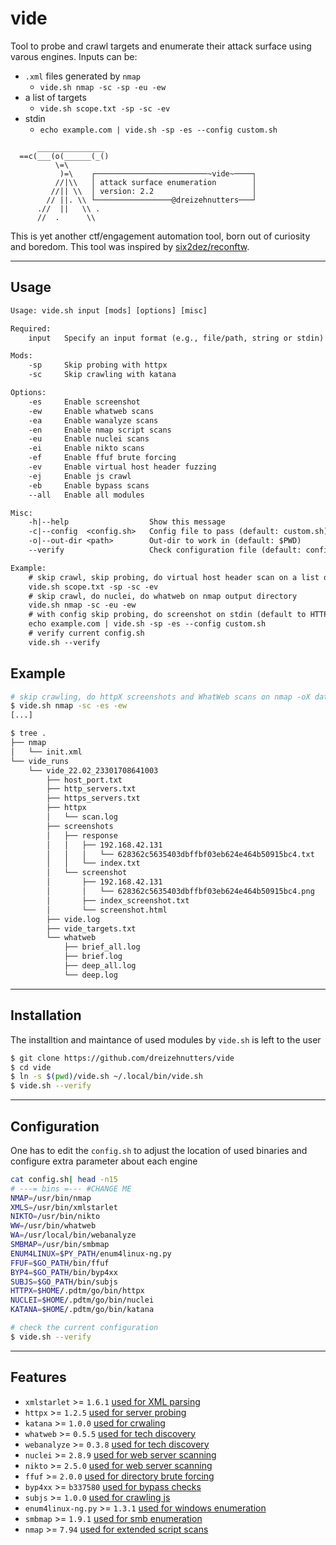 # vide

Tool to probe and crawl targets and enumerate their attack surface using varous engines. 
Inputs can be:
* `.xml` files generated by `nmap`
   - `vide.sh nmap -sc -sp -eu -ew`
* a list of targets
    - `vide.sh scope.txt -sp -sc -ev`
* stdin
    - `echo example.com | vide.sh -sp -es --config custom.sh`

```
      _______________
  ==c(___(o(______(_()
          \=\
           )=\    ┌─────────────────────────~vide~────┐
          //|\\   │ attack surface enumeration        │
         //|| \\  │ version: 2.2                      │
        // ||. \\ └─────────────────@dreizehnutters───┘
      .//  ||   \\ .
      //  .      \\ 
```
This is yet another ctf/engagement automation tool, born out of curiosity and boredom. This tool was inspired by [six2dez/reconftw](https://github.com/six2dez/reconftw).

---

## Usage

```txt
Usage: vide.sh input [mods] [options] [misc]

Required:
    input   Specify an input format (e.g., file/path, string or stdin)

Mods:
    -sp     Skip probing with httpx
    -sc     Skip crawling with katana

Options:
    -es     Enable screenshot
    -ew     Enable whatweb scans
    -ea     Enable wanalyze scans
    -en     Enable nmap script scans
    -eu     Enable nuclei scans
    -ei     Enable nikto scans
    -ef     Enable ffuf brute forcing
    -ev     Enable virtual host header fuzzing
    -ej     Enable js crawl
    -eb     Enable bypass scans
    --all   Enable all modules

Misc:
    -h|--help                  Show this message
    -c|--config  <config.sh>   Config file to pass (default: custom.sh)
    -o|--out-dir <path>        Out-dir to work in (default: $PWD)
    --verify                   Check configuration file (default: config.sh)

Example:
    # skip crawl, skip probing, do virtual host header scan on a list of targets
    vide.sh scope.txt -sp -sc -ev
    # skip crawl, do nuclei, do whatweb on nmap output directory
    vide.sh nmap -sc -eu -ew
    # with config skip probing, do screenshot on stdin (default to HTTP)
    echo example.com | vide.sh -sp -es --config custom.sh
    # verify current config.sh
    vide.sh --verify
```

## Example

```bash
# skip crawling, do httpX screenshots and WhatWeb scans on nmap -oX data
$ vide.sh nmap -sc -es -ew
[...]

$ tree .
├── nmap
│   └── init.xml
└── vide_runs
    └── vide_22.02_23301708641003
        ├── host_port.txt
        ├── http_servers.txt
        ├── https_servers.txt
        ├── httpx
        │   └── scan.log
        ├── screenshots
        │   ├── response
        │   │   ├── 192.168.42.131
        │   │   │   └── 628362c5635403dbffbf03eb624e464b50915bc4.txt
        │   │   └── index.txt
        │   └── screenshot
        │       ├── 192.168.42.131
        │       │   └── 628362c5635403dbffbf03eb624e464b50915bc4.png
        │       ├── index_screenshot.txt
        │       └── screenshot.html
        ├── vide.log
        ├── vide_targets.txt
        └── whatweb
            ├── brief_all.log
            ├── brief.log
            ├── deep_all.log
            └── deep.log
```

---

## Installation

The installtion and maintance of used modules by `vide.sh` is left to the user

```bash
$ git clone https://github.com/dreizehnutters/vide
$ cd vide
$ ln -s $(pwd)/vide.sh ~/.local/bin/vide.sh
$ vide.sh --verify
```

---

## Configuration 

One has to edit the `config.sh` to adjust the location of used binaries and configure extra parameter about each engine

```bash
cat config.sh| head -n15
# ---= bins =--- #CHANGE ME
NMAP=/usr/bin/nmap
XMLS=/usr/bin/xmlstarlet
NIKTO=/usr/bin/nikto
WW=/usr/bin/whatweb
WA=/usr/local/bin/webanalyze
SMBMAP=/usr/bin/smbmap
ENUM4LINUX=$PY_PATH/enum4linux-ng.py
FFUF=$GO_PATH/bin/ffuf
BYP4=$GO_PATH/bin/byp4xx
SUBJS=$GO_PATH/bin/subjs
HTTPX=$HOME/.pdtm/go/bin/httpx
NUCLEI=$HOME/.pdtm/go/bin/nuclei
KATANA=$HOME/.pdtm/go/bin/katana
```

```bash
# check the current configuration
$ vide.sh --verify
```

---

## Features
- `xmlstarlet` >= `1.6.1` [used for XML parsing](https://xmlstar.sourceforge.net)
- `httpx` >= `1.2.5` 	[used for server probing](https://github.com/projectdiscovery/httpx)
- `katana` >= `1.0.0`   [used for crwaling](https://github.com/projectdiscovery/katana)
- `whatweb` >= `0.5.5`	[used for tech discovery ](https://github.com/urbanadventurer/WhatWeb)
- `webanalyze` >= `0.3.8`	[used for tech discovery](https://github.com/rverton/webanalyze)
- `nuclei` >= `2.8.9` 	[used for web server scanning](https://github.com/projectdiscovery/nuclei)
- `nikto` >= `2.5.0` 	[used for web server scanning](https://github.com/sullo/nikto)
- `ffuf` >= `2.0.0` 	[used for directory brute forcing](https://github.com/ffuf/ffuf)
- `byp4xx` >= `b337580` [used for bypass checks](https://github.com/lobuhi/byp4xx)
- `subjs` >= `1.0.0`    [used for crawling js](https://github.com/lc/subjs)
- `enum4linux-ng.py` >= `1.3.1`    [used for windows enumeration  ](https://github.com/cddmp/enum4linux-ng)
- `smbmap` >= `1.9.1`    [used for smb enumeration](https://github.com/ShawnDEvans/smbmap)
- `nmap` >= `7.94`    [used for extended script scans](https://github.com/nmap/nmap)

- The problem -
Give the number of lines in the records above in which the word "dreizehnutters" appears. Include no other text.

- Answer space -
2